Takeover offer for Leweko seen not fair but reasonable


On June 28, Rengit Capital acquired a 50.47% stake in Leweko(pic), triggering an unconditional mandatory take-over offer for the remaining stake.

PETALING JAYA: Rengit Capital Sdn Bhd’s takeover offer for Leweko Resources Bhd at 18 sen a share is not fair, but reasonable, says independent adviser UOB Kay Hian Securities (M) Sdn Bhd (UOBKH).

In its independent advice to minority shareholders of Leweko, which is involved in property developing and precast concrete, UOBKH recommended that the minority shareholders accept the takeover offer.

On June 28, Rengit Capital acquired a 50.47% stake in Leweko, triggering an unconditional mandatory take-over offer for the remaining stake.

It also acquired 93.58% of the warrants.mIt then made a cash offer of 18 sen per share and one sen per warrant. However, Rengit Capital intends to maintain the listing status of Leweko on the Main Market of Bursa Securities.

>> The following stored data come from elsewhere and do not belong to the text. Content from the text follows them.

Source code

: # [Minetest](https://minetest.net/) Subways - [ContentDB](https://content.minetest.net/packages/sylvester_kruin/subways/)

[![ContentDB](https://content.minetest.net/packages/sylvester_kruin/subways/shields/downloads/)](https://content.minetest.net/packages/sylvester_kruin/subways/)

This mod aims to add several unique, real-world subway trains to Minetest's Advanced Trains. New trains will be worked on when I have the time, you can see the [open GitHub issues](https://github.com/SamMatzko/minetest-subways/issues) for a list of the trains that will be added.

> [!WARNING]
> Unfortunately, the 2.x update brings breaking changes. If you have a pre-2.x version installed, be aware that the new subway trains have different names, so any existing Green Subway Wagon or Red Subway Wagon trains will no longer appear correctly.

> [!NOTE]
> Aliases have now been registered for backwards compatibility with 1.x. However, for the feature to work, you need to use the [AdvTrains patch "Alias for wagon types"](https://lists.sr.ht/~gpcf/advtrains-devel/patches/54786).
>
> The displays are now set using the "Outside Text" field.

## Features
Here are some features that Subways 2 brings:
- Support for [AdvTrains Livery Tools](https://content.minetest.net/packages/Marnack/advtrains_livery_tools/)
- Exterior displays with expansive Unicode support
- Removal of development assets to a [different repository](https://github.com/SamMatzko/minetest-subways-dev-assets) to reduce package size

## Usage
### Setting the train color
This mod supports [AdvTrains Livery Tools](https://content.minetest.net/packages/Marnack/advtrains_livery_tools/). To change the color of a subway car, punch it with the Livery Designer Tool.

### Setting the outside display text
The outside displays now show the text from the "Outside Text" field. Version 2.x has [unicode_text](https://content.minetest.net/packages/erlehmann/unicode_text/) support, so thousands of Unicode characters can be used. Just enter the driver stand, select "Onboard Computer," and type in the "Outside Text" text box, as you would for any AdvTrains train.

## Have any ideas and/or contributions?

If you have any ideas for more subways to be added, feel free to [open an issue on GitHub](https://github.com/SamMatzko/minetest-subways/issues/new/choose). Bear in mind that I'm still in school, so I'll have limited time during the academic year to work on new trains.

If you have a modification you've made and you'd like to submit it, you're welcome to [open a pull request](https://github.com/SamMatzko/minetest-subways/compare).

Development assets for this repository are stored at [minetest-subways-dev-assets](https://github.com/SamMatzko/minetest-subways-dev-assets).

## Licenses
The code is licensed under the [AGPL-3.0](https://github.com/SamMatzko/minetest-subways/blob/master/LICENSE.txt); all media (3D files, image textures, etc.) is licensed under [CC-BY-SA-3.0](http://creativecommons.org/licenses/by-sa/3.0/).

UOBKH said Leweko shares and warrants were relatively illiquid and the average monthly trading volume-to-free-float of the shares and warrants was just 0.94% and 2.50%, respectively.

“Holders may have limited opportunities or it may require a longer time for holders to dispose their offer securities in the open market after the closing date. “In the absence of a competing offer, the offer provides an opportunity to the holders to realise their investments in Leweko at the share and warrant offer prices."